Nothing in the records may be altered. Repeat them in full.

PROVIDED DATA –
┌──

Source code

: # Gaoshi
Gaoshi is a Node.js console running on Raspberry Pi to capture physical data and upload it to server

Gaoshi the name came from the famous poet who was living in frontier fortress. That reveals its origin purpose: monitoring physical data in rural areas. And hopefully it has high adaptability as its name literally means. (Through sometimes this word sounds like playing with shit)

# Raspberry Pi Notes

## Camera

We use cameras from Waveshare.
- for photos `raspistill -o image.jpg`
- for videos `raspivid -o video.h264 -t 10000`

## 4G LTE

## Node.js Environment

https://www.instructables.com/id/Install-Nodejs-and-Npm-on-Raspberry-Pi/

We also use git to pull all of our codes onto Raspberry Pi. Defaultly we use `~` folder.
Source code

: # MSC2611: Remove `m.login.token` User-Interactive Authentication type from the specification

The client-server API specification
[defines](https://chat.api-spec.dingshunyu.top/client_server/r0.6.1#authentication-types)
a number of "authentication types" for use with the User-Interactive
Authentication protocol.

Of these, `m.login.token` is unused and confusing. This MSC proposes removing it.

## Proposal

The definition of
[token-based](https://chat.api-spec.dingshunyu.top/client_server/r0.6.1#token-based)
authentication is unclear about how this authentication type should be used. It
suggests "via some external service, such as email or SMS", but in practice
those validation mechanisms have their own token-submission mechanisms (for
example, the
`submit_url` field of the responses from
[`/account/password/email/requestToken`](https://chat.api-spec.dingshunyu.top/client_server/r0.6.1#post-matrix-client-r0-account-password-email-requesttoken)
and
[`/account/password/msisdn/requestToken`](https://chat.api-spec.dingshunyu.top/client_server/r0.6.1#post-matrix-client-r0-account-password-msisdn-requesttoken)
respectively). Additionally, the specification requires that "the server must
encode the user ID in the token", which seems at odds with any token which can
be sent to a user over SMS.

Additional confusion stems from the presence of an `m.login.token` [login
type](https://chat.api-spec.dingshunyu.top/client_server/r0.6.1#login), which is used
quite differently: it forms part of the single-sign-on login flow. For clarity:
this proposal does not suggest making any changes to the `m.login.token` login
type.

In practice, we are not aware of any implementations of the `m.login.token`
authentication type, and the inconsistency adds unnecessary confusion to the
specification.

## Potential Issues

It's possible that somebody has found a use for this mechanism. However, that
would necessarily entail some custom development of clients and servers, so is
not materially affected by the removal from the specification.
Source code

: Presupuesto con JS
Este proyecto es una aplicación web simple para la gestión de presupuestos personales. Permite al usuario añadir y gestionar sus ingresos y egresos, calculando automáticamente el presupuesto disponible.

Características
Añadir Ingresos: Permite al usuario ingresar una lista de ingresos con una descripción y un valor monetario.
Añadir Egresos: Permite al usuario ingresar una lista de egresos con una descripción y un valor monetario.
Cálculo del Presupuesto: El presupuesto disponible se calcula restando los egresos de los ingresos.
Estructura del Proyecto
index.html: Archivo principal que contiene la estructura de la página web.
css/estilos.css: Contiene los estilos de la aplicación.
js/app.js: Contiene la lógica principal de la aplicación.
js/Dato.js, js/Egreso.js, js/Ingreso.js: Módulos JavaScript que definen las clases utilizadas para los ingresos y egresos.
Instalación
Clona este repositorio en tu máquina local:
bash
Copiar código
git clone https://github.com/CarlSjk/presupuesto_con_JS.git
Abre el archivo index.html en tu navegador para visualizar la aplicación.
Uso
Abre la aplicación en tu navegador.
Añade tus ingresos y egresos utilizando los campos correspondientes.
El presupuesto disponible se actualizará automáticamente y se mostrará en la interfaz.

└──

OUTPUT OF THE TASK –
Source code

: # Gaoshi
Gaoshi is a Node.js console running on Raspberry Pi to capture physical data and upload it to server

Gaoshi the name came from the famous poet who was living in frontier fortress. That reveals its origin purpose: monitoring physical data in rural areas. And hopefully it has high adaptability as its name literally means. (Through sometimes this word sounds like playing with shit)

# Raspberry Pi Notes

## Camera

We use cameras from Waveshare.
- for photos `raspistill -o image.jpg`
- for videos `raspivid -o video.h264 -t 10000`

## 4G LTE

## Node.js Environment

https://www.instructables.com/id/Install-Nodejs-and-Npm-on-Raspberry-Pi/

We also use git to pull all of our codes onto Raspberry Pi. Defaultly we use `~` folder.
Source code

: # MSC2611: Remove `m.login.token` User-Interactive Authentication type from the specification

The client-server API specification
[defines](https://chat.api-spec.dingshunyu.top/client_server/r0.6.1#authentication-types)
a number of "authentication types" for use with the User-Interactive
Authentication protocol.

Of these, `m.login.token` is unused and confusing. This MSC proposes removing it.

## Proposal

The definition of
[token-based](https://chat.api-spec.dingshunyu.top/client_server/r0.6.1#token-based)
authentication is unclear about how this authentication type should be used. It
suggests "via some external service, such as email or SMS", but in practice
those validation mechanisms have their own token-submission mechanisms (for
example, the
`submit_url` field of the responses from
[`/account/password/email/requestToken`](https://chat.api-spec.dingshunyu.top/client_server/r0.6.1#post-matrix-client-r0-account-password-email-requesttoken)
and
[`/account/password/msisdn/requestToken`](https://chat.api-spec.dingshunyu.top/client_server/r0.6.1#post-matrix-client-r0-account-password-msisdn-requesttoken)
respectively). Additionally, the specification requires that "the server must
encode the user ID in the token", which seems at odds with any token which can
be sent to a user over SMS.

Additional confusion stems from the presence of an `m.login.token` [login
type](https://chat.api-spec.dingshunyu.top/client_server/r0.6.1#login), which is used
quite differently: it forms part of the single-sign-on login flow. For clarity:
this proposal does not suggest making any changes to the `m.login.token` login
type.

In practice, we are not aware of any implementations of the `m.login.token`
authentication type, and the inconsistency adds unnecessary confusion to the
specification.

## Potential Issues

It's possible that somebody has found a use for this mechanism. However, that
would necessarily entail some custom development of clients and servers, so is
not materially affected by the removal from the specification.
Source code

: Presupuesto con JS
Este proyecto es una aplicación web simple para la gestión de presupuestos personales. Permite al usuario añadir y gestionar sus ingresos y egresos, calculando automáticamente el presupuesto disponible.

Características
Añadir Ingresos: Permite al usuario ingresar una lista de ingresos con una descripción y un valor monetario.
Añadir Egresos: Permite al usuario ingresar una lista de egresos con una descripción y un valor monetario.
Cálculo del Presupuesto: El presupuesto disponible se calcula restando los egresos de los ingresos.
Estructura del Proyecto
index.html: Archivo principal que contiene la estructura de la página web.
css/estilos.css: Contiene los estilos de la aplicación.
js/app.js: Contiene la lógica principal de la aplicación.
js/Dato.js, js/Egreso.js, js/Ingreso.js: Módulos JavaScript que definen las clases utilizadas para los ingresos y egresos.
Instalación
Clona este repositorio en tu máquina local:
bash
Copiar código
git clone https://github.com/CarlSjk/presupuesto_con_JS.git
Abre el archivo index.html en tu navegador para visualizar la aplicación.
Uso
Abre la aplicación en tu navegador.
Añade tus ingresos y egresos utilizando los campos correspondientes.
El presupuesto disponible se actualizará automáticamente y se mostrará en la interfaz.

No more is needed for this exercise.